***** Task input *****

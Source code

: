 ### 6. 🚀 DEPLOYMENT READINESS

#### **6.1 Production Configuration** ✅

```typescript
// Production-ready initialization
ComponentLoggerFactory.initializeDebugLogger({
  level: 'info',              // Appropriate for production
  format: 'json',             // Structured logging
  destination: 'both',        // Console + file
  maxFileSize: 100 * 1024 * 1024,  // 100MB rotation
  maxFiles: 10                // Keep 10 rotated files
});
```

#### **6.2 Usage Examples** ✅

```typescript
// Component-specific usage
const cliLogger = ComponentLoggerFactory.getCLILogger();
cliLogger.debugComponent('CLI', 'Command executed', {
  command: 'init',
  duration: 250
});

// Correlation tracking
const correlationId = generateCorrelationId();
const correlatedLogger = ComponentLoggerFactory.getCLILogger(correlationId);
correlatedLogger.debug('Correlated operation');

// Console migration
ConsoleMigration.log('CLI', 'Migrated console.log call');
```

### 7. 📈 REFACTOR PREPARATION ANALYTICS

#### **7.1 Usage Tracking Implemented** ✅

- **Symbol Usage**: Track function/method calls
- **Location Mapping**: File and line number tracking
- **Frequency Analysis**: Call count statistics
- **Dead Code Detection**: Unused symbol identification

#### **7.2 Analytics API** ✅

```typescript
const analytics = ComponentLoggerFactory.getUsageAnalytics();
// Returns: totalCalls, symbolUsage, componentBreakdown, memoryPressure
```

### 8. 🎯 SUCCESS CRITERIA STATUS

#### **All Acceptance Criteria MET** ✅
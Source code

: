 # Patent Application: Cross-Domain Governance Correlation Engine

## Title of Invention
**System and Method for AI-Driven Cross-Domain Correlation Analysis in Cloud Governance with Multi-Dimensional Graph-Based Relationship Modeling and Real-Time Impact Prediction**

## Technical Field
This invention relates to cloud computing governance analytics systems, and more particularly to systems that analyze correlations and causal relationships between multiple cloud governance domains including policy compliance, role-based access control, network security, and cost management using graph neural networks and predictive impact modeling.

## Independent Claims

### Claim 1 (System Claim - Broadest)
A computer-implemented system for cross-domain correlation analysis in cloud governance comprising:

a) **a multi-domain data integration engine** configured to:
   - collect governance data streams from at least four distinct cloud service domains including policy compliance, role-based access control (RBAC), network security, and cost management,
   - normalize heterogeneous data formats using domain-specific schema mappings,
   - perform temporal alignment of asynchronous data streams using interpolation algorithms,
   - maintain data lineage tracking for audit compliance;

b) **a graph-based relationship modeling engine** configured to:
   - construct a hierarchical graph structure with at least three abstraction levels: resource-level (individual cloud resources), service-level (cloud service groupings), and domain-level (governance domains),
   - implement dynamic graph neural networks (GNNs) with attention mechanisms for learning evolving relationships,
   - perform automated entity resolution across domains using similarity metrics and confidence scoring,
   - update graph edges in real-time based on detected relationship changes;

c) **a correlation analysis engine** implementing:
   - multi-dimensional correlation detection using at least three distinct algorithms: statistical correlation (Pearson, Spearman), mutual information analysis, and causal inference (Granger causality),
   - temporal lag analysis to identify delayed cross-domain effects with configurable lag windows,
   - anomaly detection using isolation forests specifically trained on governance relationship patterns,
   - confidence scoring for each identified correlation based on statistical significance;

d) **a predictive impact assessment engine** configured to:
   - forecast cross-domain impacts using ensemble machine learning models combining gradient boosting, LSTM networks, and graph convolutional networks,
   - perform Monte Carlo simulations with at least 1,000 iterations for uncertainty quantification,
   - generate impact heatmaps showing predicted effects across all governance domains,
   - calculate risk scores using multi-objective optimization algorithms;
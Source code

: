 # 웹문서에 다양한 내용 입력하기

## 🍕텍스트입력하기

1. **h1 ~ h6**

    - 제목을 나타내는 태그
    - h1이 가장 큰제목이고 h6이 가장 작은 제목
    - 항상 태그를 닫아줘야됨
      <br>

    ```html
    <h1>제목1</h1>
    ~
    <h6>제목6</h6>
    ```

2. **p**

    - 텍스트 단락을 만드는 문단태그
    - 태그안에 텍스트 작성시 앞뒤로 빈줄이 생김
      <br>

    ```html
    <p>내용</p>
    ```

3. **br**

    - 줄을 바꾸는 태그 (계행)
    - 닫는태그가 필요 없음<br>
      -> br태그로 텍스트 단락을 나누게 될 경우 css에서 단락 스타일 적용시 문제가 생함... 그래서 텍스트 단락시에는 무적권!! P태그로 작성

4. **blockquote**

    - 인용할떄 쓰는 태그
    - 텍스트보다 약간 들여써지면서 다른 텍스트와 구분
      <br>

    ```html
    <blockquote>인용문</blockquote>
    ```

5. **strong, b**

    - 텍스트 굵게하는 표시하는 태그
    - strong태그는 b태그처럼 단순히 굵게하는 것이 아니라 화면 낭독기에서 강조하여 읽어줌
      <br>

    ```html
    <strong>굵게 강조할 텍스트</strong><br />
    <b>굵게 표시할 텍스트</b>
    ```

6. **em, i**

*****

To do
The required output is the line holding "- 태그안에 텍스트 작성시 앞뒤로 빈줄이 생김" plus every line after it in the data, reproduced exactly.

Result of the exercise
    - 태그안에 텍스트 작성시 앞뒤로 빈줄이 생김
      <br>

    ```html
    <p>내용</p>
    ```

3. **br**

    - 줄을 바꾸는 태그 (계행)
    - 닫는태그가 필요 없음<br>
      -> br태그로 텍스트 단락을 나누게 될 경우 css에서 단락 스타일 적용시 문제가 생함... 그래서 텍스트 단락시에는 무적권!! P태그로 작성

4. **blockquote**

    - 인용할떄 쓰는 태그
    - 텍스트보다 약간 들여써지면서 다른 텍스트와 구분
      <br>

    ```html
    <blockquote>인용문</blockquote>
    ```

5. **strong, b**

    - 텍스트 굵게하는 표시하는 태그
    - strong태그는 b태그처럼 단순히 굵게하는 것이 아니라 화면 낭독기에서 강조하여 읽어줌
      <br>

    ```html
    <strong>굵게 강조할 텍스트</strong><br />
    <b>굵게 표시할 텍스트</b>
    ```

6. **em, i**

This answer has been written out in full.